(What to do) Repeat verbatim the lines of the data below, beginning with the line containing "- Perform hyperparameter" and continuing to the end.

(Available data)
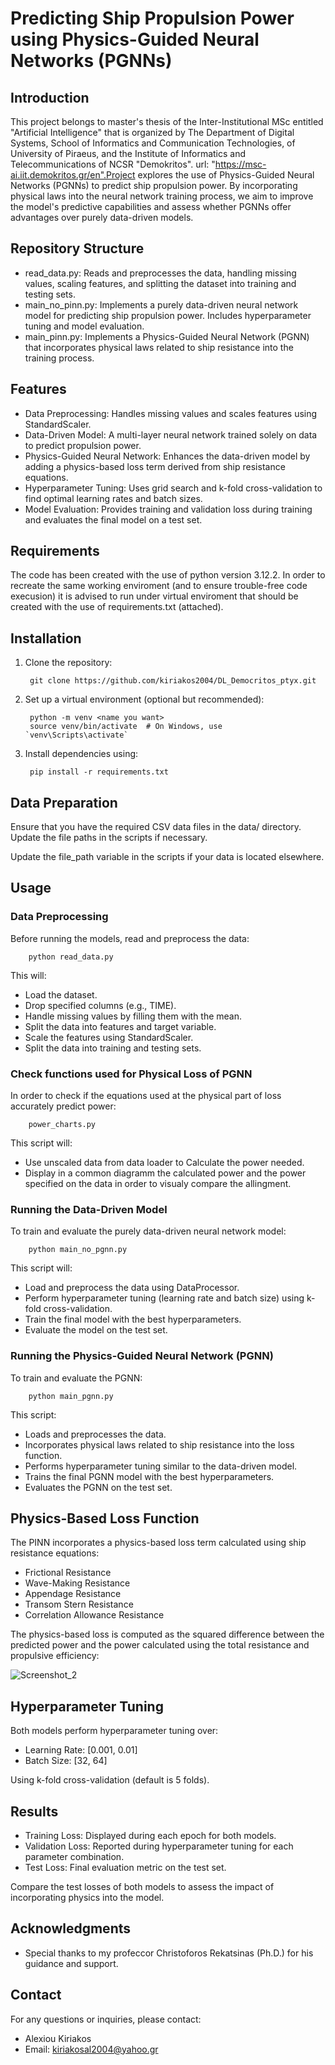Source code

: # Predicting Ship Propulsion Power using Physics-Guided Neural Networks (PGNNs)

## Introduction

This project belongs to master's thesis of the Inter-Institutional MSc entitled "Artificial Intelligence" that is organized by The Department of Digital Systems, School of Informatics and Communication Technologies, of University of Piraeus, and the Institute of Informatics and Telecommunications of NCSR "Demokritos". url: "https://msc-ai.iit.demokritos.gr/en".Project explores the use of Physics-Guided Neural Networks (PGNNs) to predict ship propulsion power. By incorporating physical laws into the neural network training process, we aim to improve the model's predictive capabilities and assess whether PGNNs offer advantages over purely data-driven models.

## Repository Structure

- read_data.py: Reads and preprocesses the data, handling missing values, scaling features, and splitting the dataset into training and testing sets.
- main_no_pinn.py: Implements a purely data-driven neural network model for predicting ship propulsion power. Includes hyperparameter tuning and model evaluation.
- main_pinn.py: Implements a Physics-Guided Neural Network (PGNN) that incorporates physical laws related to ship resistance into the training process.

## Features

- Data Preprocessing: Handles missing values and scales features using StandardScaler.
- Data-Driven Model: A multi-layer neural network trained solely on data to predict propulsion power.
- Physics-Guided Neural Network: Enhances the data-driven model by adding a physics-based loss term derived from ship resistance equations.
- Hyperparameter Tuning: Uses grid search and k-fold cross-validation to find optimal learning rates and batch sizes.
- Model Evaluation: Provides training and validation loss during training and evaluates the final model on a test set.

## Requirements

The code has been created with the use of python version 3.12.2. In order to recreate the same working enviroment (and to ensure trouble-free code execusion) it is advised to run under virtual enviroment that should be created with the use of requirements.txt (attached).

## Installation

1. Clone the repository:

        git clone https://github.com/kiriakos2004/DL_Democritos_ptyx.git

2. Set up a virtual environment (optional but recommended):

        python -m venv <name you want>
        source venv/bin/activate  # On Windows, use `venv\Scripts\activate`

3. Install dependencies using:

        pip install -r requirements.txt


## Data Preparation

Ensure that you have the required CSV data files in the data/ directory. Update the file paths in the scripts if necessary.

Update the file_path variable in the scripts if your data is located elsewhere.

## Usage
### Data Preprocessing

Before running the models, read and preprocess the data:

        python read_data.py

This will:

- Load the dataset.
- Drop specified columns (e.g., TIME).
- Handle missing values by filling them with the mean.
- Split the data into features and target variable.
- Scale the features using StandardScaler.
- Split the data into training and testing sets.

### Check functions used for Physical Loss of PGNN

In order to check if the equations used at the physical part of loss accurately predict power:
        
        power_charts.py
        
 This script will:

- Use unscaled data from data loader to Calculate the power needed.
- Display in a common diagramm the calculated power and the power specified on the data in order to visualy compare the allingment.

### Running the Data-Driven Model

To train and evaluate the purely data-driven neural network model:
        
        python main_no_pgnn.py

This script will:

- Load and preprocess the data using DataProcessor.
- Perform hyperparameter tuning (learning rate and batch size) using k-fold cross-validation.
- Train the final model with the best hyperparameters.
- Evaluate the model on the test set.

### Running the Physics-Guided Neural Network (PGNN)

To train and evaluate the PGNN:

        python main_pgnn.py

This script:

- Loads and preprocesses the data.
- Incorporates physical laws related to ship resistance into the loss function.
- Performs hyperparameter tuning similar to the data-driven model.
- Trains the final PGNN model with the best hyperparameters.
- Evaluates the PGNN on the test set.

## Physics-Based Loss Function

The PINN incorporates a physics-based loss term calculated using ship resistance equations:

- Frictional Resistance
- Wave-Making Resistance
- Appendage Resistance
- Transom Stern Resistance
- Correlation Allowance Resistance

The physics-based loss is computed as the squared difference between the predicted power and the power calculated using the total resistance and propulsive efficiency:

![Screenshot_2](https://github.com/user-attachments/assets/88e88f14-73b3-4232-92ed-693ce98a8c87)

## Hyperparameter Tuning

Both models perform hyperparameter tuning over:

- Learning Rate: [0.001, 0.01]
- Batch Size: [32, 64]

Using k-fold cross-validation (default is 5 folds).

## Results

- Training Loss: Displayed during each epoch for both models.
- Validation Loss: Reported during hyperparameter tuning for each parameter combination.
- Test Loss: Final evaluation metric on the test set.

Compare the test losses of both models to assess the impact of incorporating physics into the model.

## Acknowledgments

- Special thanks to my profeccor Christoforos Rekatsinas (Ph.D.) for his guidance and support.

## Contact

For any questions or inquiries, please contact:

- Alexiou Kiriakos
- Email: kiriakosal2004@yahoo.gr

(Task response)
- Perform hyperparameter tuning (learning rate and batch size) using k-fold cross-validation.
- Train the final model with the best hyperparameters.
- Evaluate the model on the test set.

### Running the Physics-Guided Neural Network (PGNN)

To train and evaluate the PGNN:

        python main_pgnn.py

This script:

- Loads and preprocesses the data.
- Incorporates physical laws related to ship resistance into the loss function.
- Performs hyperparameter tuning similar to the data-driven model.
- Trains the final PGNN model with the best hyperparameters.
- Evaluates the PGNN on the test set.

## Physics-Based Loss Function

The PINN incorporates a physics-based loss term calculated using ship resistance equations:

- Frictional Resistance
- Wave-Making Resistance
- Appendage Resistance
- Transom Stern Resistance
- Correlation Allowance Resistance

The physics-based loss is computed as the squared difference between the predicted power and the power calculated using the total resistance and propulsive efficiency:

![Screenshot_2](https://github.com/user-attachments/assets/88e88f14-73b3-4232-92ed-693ce98a8c87)

## Hyperparameter Tuning

Both models perform hyperparameter tuning over:

- Learning Rate: [0.001, 0.01]
- Batch Size: [32, 64]

Using k-fold cross-validation (default is 5 folds).

## Results

- Training Loss: Displayed during each epoch for both models.
- Validation Loss: Reported during hyperparameter tuning for each parameter combination.
- Test Loss: Final evaluation metric on the test set.

Compare the test losses of both models to assess the impact of incorporating physics into the model.

## Acknowledgments

- Special thanks to my profeccor Christoforos Rekatsinas (Ph.D.) for his guidance and support.

## Contact

For any questions or inquiries, please contact:

- Alexiou Kiriakos
- Email: kiriakosal2004@yahoo.gr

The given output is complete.